**AIM OF THE EXERCISE**
Output all the data below verbatim.

**DATASET EXCERPTS**
★ ★ ★ ★ ★ ★ ★
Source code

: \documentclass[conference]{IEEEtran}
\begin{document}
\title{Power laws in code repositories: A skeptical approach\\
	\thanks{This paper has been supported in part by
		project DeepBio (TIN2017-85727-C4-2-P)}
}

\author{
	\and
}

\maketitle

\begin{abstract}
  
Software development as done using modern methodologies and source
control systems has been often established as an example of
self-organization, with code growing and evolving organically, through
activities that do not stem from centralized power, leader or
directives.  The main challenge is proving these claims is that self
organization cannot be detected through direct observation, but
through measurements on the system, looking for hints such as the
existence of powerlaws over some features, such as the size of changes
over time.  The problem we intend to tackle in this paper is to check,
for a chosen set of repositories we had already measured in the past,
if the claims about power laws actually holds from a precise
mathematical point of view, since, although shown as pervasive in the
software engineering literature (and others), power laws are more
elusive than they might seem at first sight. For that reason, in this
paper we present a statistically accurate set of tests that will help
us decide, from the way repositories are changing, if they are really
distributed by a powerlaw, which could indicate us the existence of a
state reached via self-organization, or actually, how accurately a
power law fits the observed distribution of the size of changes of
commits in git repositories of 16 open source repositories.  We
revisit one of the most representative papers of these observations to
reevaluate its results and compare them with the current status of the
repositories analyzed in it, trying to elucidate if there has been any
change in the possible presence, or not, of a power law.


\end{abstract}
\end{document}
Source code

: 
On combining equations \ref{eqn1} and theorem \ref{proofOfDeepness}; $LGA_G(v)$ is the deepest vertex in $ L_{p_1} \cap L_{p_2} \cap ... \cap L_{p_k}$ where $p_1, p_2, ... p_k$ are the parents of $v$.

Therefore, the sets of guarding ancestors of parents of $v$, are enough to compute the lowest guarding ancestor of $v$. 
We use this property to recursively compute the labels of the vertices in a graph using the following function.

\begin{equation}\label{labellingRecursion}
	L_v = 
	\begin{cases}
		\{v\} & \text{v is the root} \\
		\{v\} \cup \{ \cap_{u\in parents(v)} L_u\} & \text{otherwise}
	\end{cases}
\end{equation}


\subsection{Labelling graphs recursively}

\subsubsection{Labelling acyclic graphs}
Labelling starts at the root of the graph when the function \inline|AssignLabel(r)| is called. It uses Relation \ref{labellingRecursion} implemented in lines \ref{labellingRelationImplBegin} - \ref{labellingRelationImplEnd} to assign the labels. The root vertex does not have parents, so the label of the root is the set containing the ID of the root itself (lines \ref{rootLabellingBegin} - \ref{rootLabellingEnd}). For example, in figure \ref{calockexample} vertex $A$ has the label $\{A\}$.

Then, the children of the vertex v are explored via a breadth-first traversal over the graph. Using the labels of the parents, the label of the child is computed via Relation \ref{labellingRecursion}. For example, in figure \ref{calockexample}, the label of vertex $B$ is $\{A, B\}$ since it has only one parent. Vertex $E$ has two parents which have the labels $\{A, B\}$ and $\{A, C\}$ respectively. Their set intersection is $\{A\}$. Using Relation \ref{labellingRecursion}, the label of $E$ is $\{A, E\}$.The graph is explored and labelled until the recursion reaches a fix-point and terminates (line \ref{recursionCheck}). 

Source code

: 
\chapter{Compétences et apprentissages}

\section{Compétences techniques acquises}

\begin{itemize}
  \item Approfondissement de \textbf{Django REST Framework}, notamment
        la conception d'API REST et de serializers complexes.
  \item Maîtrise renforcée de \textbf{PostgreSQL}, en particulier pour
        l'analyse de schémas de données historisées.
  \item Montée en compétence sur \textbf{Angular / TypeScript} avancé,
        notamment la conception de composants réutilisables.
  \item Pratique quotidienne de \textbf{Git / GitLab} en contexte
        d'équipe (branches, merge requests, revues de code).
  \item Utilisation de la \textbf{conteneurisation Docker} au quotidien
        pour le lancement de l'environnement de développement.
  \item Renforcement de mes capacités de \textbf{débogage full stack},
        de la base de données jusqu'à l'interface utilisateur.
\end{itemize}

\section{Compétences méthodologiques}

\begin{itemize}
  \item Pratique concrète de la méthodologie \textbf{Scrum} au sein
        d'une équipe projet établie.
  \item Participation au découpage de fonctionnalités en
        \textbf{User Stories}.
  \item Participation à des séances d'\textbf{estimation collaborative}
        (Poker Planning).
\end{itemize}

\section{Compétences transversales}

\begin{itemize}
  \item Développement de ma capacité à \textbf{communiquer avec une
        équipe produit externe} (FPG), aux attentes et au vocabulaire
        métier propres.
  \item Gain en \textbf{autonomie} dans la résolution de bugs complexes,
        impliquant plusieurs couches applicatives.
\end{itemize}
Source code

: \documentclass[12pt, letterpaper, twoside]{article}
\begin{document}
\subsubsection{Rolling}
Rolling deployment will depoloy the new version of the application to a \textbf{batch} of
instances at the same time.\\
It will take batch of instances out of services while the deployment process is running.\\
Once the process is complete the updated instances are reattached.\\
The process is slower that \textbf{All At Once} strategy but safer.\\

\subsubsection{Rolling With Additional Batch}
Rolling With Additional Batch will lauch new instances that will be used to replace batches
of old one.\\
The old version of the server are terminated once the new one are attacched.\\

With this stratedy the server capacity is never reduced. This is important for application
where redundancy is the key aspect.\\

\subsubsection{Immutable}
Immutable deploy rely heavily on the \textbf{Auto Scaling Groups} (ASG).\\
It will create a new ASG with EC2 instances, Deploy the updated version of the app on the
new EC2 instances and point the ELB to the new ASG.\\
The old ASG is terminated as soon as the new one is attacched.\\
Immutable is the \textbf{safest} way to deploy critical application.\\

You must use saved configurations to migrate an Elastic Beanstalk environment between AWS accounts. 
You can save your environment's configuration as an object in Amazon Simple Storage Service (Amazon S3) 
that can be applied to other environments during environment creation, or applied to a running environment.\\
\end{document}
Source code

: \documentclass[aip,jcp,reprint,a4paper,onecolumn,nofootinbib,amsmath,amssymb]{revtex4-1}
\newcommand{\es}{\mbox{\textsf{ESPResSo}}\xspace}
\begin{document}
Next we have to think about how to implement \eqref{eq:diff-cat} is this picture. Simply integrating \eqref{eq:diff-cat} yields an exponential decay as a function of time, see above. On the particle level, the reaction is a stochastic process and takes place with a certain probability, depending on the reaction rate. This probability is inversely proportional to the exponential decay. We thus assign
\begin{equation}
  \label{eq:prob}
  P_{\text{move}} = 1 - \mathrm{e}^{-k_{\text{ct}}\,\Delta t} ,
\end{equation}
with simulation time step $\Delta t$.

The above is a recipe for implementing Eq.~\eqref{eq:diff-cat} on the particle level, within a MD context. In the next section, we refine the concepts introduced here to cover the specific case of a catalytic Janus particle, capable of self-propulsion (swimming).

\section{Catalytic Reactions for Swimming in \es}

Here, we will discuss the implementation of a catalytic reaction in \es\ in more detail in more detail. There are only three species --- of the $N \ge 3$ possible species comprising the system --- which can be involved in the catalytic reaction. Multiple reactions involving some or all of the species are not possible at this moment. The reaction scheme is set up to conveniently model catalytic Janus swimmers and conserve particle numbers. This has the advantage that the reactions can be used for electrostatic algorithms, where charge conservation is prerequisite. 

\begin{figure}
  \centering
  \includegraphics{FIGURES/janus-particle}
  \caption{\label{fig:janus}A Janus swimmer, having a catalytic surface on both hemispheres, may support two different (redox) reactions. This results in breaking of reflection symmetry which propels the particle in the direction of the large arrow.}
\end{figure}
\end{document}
★ ★ ★ ★ ★ ★ ★
**WRITTEN ANSWER**
Source code

: \documentclass[conference]{IEEEtran}
\begin{document}
\title{Power laws in code repositories: A skeptical approach\\
	\thanks{This paper has been supported in part by
		project DeepBio (TIN2017-85727-C4-2-P)}
}

\author{
	\and
}

\maketitle

\begin{abstract}
  
Software development as done using modern methodologies and source
control systems has been often established as an example of
self-organization, with code growing and evolving organically, through
activities that do not stem from centralized power, leader or
directives.  The main challenge is proving these claims is that self
organization cannot be detected through direct observation, but
through measurements on the system, looking for hints such as the
existence of powerlaws over some features, such as the size of changes
over time.  The problem we intend to tackle in this paper is to check,
for a chosen set of repositories we had already measured in the past,
if the claims about power laws actually holds from a precise
mathematical point of view, since, although shown as pervasive in the
software engineering literature (and others), power laws are more
elusive than they might seem at first sight. For that reason, in this
paper we present a statistically accurate set of tests that will help
us decide, from the way repositories are changing, if they are really
distributed by a powerlaw, which could indicate us the existence of a
state reached via self-organization, or actually, how accurately a
power law fits the observed distribution of the size of changes of
commits in git repositories of 16 open source repositories.  We
revisit one of the most representative papers of these observations to
reevaluate its results and compare them with the current status of the
repositories analyzed in it, trying to elucidate if there has been any
change in the possible presence, or not, of a power law.


\end{abstract}
\end{document}
Source code

: 
On combining equations \ref{eqn1} and theorem \ref{proofOfDeepness}; $LGA_G(v)$ is the deepest vertex in $ L_{p_1} \cap L_{p_2} \cap ... \cap L_{p_k}$ where $p_1, p_2, ... p_k$ are the parents of $v$.

Therefore, the sets of guarding ancestors of parents of $v$, are enough to compute the lowest guarding ancestor of $v$. 
We use this property to recursively compute the labels of the vertices in a graph using the following function.

\begin{equation}\label{labellingRecursion}
	L_v = 
	\begin{cases}
		\{v\} & \text{v is the root} \\
		\{v\} \cup \{ \cap_{u\in parents(v)} L_u\} & \text{otherwise}
	\end{cases}
\end{equation}


\subsection{Labelling graphs recursively}

\subsubsection{Labelling acyclic graphs}
Labelling starts at the root of the graph when the function \inline|AssignLabel(r)| is called. It uses Relation \ref{labellingRecursion} implemented in lines \ref{labellingRelationImplBegin} - \ref{labellingRelationImplEnd} to assign the labels. The root vertex does not have parents, so the label of the root is the set containing the ID of the root itself (lines \ref{rootLabellingBegin} - \ref{rootLabellingEnd}). For example, in figure \ref{calockexample} vertex $A$ has the label $\{A\}$.

Then, the children of the vertex v are explored via a breadth-first traversal over the graph. Using the labels of the parents, the label of the child is computed via Relation \ref{labellingRecursion}. For example, in figure \ref{calockexample}, the label of vertex $B$ is $\{A, B\}$ since it has only one parent. Vertex $E$ has two parents which have the labels $\{A, B\}$ and $\{A, C\}$ respectively. Their set intersection is $\{A\}$. Using Relation \ref{labellingRecursion}, the label of $E$ is $\{A, E\}$.The graph is explored and labelled until the recursion reaches a fix-point and terminates (line \ref{recursionCheck}). 

Source code

: 
\chapter{Compétences et apprentissages}

\section{Compétences techniques acquises}

\begin{itemize}
  \item Approfondissement de \textbf{Django REST Framework}, notamment
        la conception d'API REST et de serializers complexes.
  \item Maîtrise renforcée de \textbf{PostgreSQL}, en particulier pour
        l'analyse de schémas de données historisées.
  \item Montée en compétence sur \textbf{Angular / TypeScript} avancé,
        notamment la conception de composants réutilisables.
  \item Pratique quotidienne de \textbf{Git / GitLab} en contexte
        d'équipe (branches, merge requests, revues de code).
  \item Utilisation de la \textbf{conteneurisation Docker} au quotidien
        pour le lancement de l'environnement de développement.
  \item Renforcement de mes capacités de \textbf{débogage full stack},
        de la base de données jusqu'à l'interface utilisateur.
\end{itemize}

\section{Compétences méthodologiques}

\begin{itemize}
  \item Pratique concrète de la méthodologie \textbf{Scrum} au sein
        d'une équipe projet établie.
  \item Participation au découpage de fonctionnalités en
        \textbf{User Stories}.
  \item Participation à des séances d'\textbf{estimation collaborative}
        (Poker Planning).
\end{itemize}

\section{Compétences transversales}

\begin{itemize}
  \item Développement de ma capacité à \textbf{communiquer avec une
        équipe produit externe} (FPG), aux attentes et au vocabulaire
        métier propres.
  \item Gain en \textbf{autonomie} dans la résolution de bugs complexes,
        impliquant plusieurs couches applicatives.
\end{itemize}
Source code

: \documentclass[12pt, letterpaper, twoside]{article}
\begin{document}
\subsubsection{Rolling}
Rolling deployment will depoloy the new version of the application to a \textbf{batch} of
instances at the same time.\\
It will take batch of instances out of services while the deployment process is running.\\
Once the process is complete the updated instances are reattached.\\
The process is slower that \textbf{All At Once} strategy but safer.\\

\subsubsection{Rolling With Additional Batch}
Rolling With Additional Batch will lauch new instances that will be used to replace batches
of old one.\\
The old version of the server are terminated once the new one are attacched.\\

With this stratedy the server capacity is never reduced. This is important for application
where redundancy is the key aspect.\\

\subsubsection{Immutable}
Immutable deploy rely heavily on the \textbf{Auto Scaling Groups} (ASG).\\
It will create a new ASG with EC2 instances, Deploy the updated version of the app on the
new EC2 instances and point the ELB to the new ASG.\\
The old ASG is terminated as soon as the new one is attacched.\\
Immutable is the \textbf{safest} way to deploy critical application.\\

You must use saved configurations to migrate an Elastic Beanstalk environment between AWS accounts. 
You can save your environment's configuration as an object in Amazon Simple Storage Service (Amazon S3) 
that can be applied to other environments during environment creation, or applied to a running environment.\\
\end{document}
Source code

: \documentclass[aip,jcp,reprint,a4paper,onecolumn,nofootinbib,amsmath,amssymb]{revtex4-1}
\newcommand{\es}{\mbox{\textsf{ESPResSo}}\xspace}
\begin{document}
Next we have to think about how to implement \eqref{eq:diff-cat} is this picture. Simply integrating \eqref{eq:diff-cat} yields an exponential decay as a function of time, see above. On the particle level, the reaction is a stochastic process and takes place with a certain probability, depending on the reaction rate. This probability is inversely proportional to the exponential decay. We thus assign
\begin{equation}
  \label{eq:prob}
  P_{\text{move}} = 1 - \mathrm{e}^{-k_{\text{ct}}\,\Delta t} ,
\end{equation}
with simulation time step $\Delta t$.

The above is a recipe for implementing Eq.~\eqref{eq:diff-cat} on the particle level, within a MD context. In the next section, we refine the concepts introduced here to cover the specific case of a catalytic Janus particle, capable of self-propulsion (swimming).

\section{Catalytic Reactions for Swimming in \es}

Here, we will discuss the implementation of a catalytic reaction in \es\ in more detail in more detail. There are only three species --- of the $N \ge 3$ possible species comprising the system --- which can be involved in the catalytic reaction. Multiple reactions involving some or all of the species are not possible at this moment. The reaction scheme is set up to conveniently model catalytic Janus swimmers and conserve particle numbers. This has the advantage that the reactions can be used for electrostatic algorithms, where charge conservation is prerequisite. 

\begin{figure}
  \centering
  \includegraphics{FIGURES/janus-particle}
  \caption{\label{fig:janus}A Janus swimmer, having a catalytic surface on both hemispheres, may support two different (redox) reactions. This results in breaking of reflection symmetry which propels the particle in the direction of the large arrow.}
\end{figure}
\end{document}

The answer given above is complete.